■ Problem
I'd like the line containing "(0.670909,0.741313)" and every line below it, to the end of the material, repeated exactly and with nothing else.

■ Data for processing
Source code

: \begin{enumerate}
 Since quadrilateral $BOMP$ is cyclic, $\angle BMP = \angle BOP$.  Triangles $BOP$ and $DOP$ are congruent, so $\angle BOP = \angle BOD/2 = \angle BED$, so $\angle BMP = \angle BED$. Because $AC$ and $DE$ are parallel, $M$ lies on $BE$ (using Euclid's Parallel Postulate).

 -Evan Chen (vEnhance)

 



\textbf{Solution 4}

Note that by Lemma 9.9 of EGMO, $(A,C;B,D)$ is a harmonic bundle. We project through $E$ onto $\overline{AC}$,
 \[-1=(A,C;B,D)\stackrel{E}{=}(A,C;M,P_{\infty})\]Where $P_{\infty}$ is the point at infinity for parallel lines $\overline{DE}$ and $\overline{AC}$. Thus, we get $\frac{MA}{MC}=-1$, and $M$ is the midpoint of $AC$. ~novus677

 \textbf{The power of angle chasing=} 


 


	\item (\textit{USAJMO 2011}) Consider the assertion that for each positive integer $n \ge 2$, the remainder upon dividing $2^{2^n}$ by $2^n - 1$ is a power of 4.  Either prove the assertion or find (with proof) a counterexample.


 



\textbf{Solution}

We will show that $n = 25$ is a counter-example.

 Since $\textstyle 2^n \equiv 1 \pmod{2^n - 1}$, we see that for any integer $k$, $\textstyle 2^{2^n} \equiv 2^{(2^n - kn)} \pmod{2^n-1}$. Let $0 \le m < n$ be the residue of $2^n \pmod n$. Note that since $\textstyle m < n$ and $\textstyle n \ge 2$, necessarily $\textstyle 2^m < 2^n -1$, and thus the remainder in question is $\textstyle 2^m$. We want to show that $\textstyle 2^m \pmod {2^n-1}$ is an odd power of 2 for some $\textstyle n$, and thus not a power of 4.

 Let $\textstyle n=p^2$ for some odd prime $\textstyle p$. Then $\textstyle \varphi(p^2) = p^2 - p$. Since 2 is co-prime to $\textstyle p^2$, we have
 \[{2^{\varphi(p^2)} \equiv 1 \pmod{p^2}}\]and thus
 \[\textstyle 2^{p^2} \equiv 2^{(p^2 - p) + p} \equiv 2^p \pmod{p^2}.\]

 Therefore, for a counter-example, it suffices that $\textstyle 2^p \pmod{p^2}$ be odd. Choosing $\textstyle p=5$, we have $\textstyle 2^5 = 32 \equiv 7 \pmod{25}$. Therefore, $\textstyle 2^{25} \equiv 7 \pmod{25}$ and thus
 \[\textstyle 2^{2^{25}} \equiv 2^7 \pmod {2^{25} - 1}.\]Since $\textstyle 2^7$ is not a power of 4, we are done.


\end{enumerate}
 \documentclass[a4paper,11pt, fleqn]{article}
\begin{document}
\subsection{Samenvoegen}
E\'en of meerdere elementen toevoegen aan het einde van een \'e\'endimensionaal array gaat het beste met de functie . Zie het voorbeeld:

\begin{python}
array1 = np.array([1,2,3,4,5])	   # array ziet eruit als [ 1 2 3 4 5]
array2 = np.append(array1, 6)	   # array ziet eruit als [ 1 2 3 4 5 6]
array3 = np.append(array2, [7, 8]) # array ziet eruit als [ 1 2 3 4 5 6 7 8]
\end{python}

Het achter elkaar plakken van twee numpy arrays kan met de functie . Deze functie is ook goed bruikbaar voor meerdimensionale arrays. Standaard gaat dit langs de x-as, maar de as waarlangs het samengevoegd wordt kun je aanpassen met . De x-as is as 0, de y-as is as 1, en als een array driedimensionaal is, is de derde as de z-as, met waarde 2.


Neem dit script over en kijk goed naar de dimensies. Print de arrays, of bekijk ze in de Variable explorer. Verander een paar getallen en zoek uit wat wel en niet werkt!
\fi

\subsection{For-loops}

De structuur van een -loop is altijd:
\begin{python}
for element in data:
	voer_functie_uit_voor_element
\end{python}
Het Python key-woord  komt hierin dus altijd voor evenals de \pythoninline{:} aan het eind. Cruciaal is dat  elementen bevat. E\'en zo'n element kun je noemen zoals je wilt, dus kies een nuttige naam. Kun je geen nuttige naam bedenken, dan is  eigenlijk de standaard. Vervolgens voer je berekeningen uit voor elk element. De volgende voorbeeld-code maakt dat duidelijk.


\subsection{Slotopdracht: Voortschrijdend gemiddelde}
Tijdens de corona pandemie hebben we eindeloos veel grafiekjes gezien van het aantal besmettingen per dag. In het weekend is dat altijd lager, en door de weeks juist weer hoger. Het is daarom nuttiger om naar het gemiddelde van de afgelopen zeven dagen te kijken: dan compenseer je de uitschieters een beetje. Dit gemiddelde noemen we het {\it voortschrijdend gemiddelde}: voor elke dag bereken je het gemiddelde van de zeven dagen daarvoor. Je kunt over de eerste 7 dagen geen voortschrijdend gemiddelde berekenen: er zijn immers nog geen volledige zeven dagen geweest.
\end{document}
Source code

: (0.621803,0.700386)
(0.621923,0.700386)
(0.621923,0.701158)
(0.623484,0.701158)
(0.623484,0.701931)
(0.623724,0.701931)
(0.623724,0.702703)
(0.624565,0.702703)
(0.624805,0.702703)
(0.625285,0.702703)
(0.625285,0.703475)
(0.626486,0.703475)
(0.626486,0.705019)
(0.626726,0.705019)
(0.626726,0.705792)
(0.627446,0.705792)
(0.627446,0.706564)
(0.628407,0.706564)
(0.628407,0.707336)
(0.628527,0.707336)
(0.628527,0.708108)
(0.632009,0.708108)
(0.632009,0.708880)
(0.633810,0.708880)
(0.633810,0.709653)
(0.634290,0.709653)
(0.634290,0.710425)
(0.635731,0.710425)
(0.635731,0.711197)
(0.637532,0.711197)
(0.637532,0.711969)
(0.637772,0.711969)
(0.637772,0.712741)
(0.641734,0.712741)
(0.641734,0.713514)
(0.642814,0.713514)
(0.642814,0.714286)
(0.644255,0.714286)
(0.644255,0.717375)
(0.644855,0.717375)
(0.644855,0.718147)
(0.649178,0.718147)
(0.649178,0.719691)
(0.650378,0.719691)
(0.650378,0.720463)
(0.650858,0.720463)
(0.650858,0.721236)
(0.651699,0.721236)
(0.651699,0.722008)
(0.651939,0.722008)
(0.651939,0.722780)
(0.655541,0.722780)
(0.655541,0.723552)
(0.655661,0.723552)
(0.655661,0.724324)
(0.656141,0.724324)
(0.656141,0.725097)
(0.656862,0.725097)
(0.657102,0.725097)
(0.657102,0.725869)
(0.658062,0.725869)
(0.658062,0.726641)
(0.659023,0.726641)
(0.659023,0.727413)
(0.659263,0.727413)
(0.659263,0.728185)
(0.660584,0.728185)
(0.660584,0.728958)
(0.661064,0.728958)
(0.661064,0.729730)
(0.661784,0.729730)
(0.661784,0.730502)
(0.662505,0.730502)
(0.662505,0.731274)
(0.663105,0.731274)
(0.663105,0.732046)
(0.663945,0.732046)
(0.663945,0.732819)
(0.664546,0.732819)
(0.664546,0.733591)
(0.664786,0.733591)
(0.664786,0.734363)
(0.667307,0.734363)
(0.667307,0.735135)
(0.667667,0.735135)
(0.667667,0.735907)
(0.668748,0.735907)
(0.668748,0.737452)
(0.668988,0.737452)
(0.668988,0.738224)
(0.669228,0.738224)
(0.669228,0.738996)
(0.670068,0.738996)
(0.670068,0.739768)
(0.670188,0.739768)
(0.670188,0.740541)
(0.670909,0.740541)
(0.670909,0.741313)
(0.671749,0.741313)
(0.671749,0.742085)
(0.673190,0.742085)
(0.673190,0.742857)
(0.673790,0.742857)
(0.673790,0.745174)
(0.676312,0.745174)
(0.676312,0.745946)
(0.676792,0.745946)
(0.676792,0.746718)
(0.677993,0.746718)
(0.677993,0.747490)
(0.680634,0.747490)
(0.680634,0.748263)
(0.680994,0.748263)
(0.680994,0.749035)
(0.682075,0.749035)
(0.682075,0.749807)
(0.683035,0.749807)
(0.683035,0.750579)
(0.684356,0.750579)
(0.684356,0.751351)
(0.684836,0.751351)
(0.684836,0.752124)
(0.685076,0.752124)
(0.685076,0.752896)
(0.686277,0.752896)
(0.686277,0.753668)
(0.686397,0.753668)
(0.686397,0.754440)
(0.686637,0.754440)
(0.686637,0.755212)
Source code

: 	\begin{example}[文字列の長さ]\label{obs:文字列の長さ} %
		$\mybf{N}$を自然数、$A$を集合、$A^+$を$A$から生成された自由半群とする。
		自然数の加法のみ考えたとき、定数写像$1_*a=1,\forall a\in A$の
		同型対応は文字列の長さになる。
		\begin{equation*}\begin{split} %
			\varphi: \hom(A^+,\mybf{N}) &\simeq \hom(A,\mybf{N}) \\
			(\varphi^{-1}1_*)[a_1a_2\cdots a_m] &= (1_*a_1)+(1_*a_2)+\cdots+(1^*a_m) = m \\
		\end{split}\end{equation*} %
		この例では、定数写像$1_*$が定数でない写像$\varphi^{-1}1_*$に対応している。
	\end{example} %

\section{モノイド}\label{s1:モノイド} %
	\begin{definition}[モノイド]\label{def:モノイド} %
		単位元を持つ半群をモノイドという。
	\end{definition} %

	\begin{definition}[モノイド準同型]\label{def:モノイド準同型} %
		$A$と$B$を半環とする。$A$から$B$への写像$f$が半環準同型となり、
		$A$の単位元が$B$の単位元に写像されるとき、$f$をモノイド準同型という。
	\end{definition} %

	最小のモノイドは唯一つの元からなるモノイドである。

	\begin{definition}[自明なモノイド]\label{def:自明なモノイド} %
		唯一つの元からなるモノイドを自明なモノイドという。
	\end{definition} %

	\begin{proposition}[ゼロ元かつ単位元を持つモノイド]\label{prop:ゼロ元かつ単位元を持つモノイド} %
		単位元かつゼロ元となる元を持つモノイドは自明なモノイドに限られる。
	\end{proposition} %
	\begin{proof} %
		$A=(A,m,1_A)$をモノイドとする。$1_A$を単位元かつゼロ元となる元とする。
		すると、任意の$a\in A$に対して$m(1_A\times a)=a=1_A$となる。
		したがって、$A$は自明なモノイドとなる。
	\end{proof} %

■ Exercise response
(0.670909,0.741313)
(0.671749,0.741313)
(0.671749,0.742085)
(0.673190,0.742085)
(0.673190,0.742857)
(0.673790,0.742857)
(0.673790,0.745174)
(0.676312,0.745174)
(0.676312,0.745946)
(0.676792,0.745946)
(0.676792,0.746718)
(0.677993,0.746718)
(0.677993,0.747490)
(0.680634,0.747490)
(0.680634,0.748263)
(0.680994,0.748263)
(0.680994,0.749035)
(0.682075,0.749035)
(0.682075,0.749807)
(0.683035,0.749807)
(0.683035,0.750579)
(0.684356,0.750579)
(0.684356,0.751351)
(0.684836,0.751351)
(0.684836,0.752124)
(0.685076,0.752124)
(0.685076,0.752896)
(0.686277,0.752896)
(0.686277,0.753668)
(0.686397,0.753668)
(0.686397,0.754440)
(0.686637,0.754440)
(0.686637,0.755212)
Source code

: 	\begin{example}[文字列の長さ]\label{obs:文字列の長さ} %
		$\mybf{N}$を自然数、$A$を集合、$A^+$を$A$から生成された自由半群とする。
		自然数の加法のみ考えたとき、定数写像$1_*a=1,\forall a\in A$の
		同型対応は文字列の長さになる。
		\begin{equation*}\begin{split} %
			\varphi: \hom(A^+,\mybf{N}) &\simeq \hom(A,\mybf{N}) \\
			(\varphi^{-1}1_*)[a_1a_2\cdots a_m] &= (1_*a_1)+(1_*a_2)+\cdots+(1^*a_m) = m \\
		\end{split}\end{equation*} %
		この例では、定数写像$1_*$が定数でない写像$\varphi^{-1}1_*$に対応している。
	\end{example} %

\section{モノイド}\label{s1:モノイド} %
	\begin{definition}[モノイド]\label{def:モノイド} %
		単位元を持つ半群をモノイドという。
	\end{definition} %

	\begin{definition}[モノイド準同型]\label{def:モノイド準同型} %
		$A$と$B$を半環とする。$A$から$B$への写像$f$が半環準同型となり、
		$A$の単位元が$B$の単位元に写像されるとき、$f$をモノイド準同型という。
	\end{definition} %

	最小のモノイドは唯一つの元からなるモノイドである。

	\begin{definition}[自明なモノイド]\label{def:自明なモノイド} %
		唯一つの元からなるモノイドを自明なモノイドという。
	\end{definition} %

	\begin{proposition}[ゼロ元かつ単位元を持つモノイド]\label{prop:ゼロ元かつ単位元を持つモノイド} %
		単位元かつゼロ元となる元を持つモノイドは自明なモノイドに限られる。
	\end{proposition} %
	\begin{proof} %
		$A=(A,m,1_A)$をモノイドとする。$1_A$を単位元かつゼロ元となる元とする。
		すると、任意の$a\in A$に対して$m(1_A\times a)=a=1_A$となる。
		したがって、$A$は自明なモノイドとなる。
	\end{proof} %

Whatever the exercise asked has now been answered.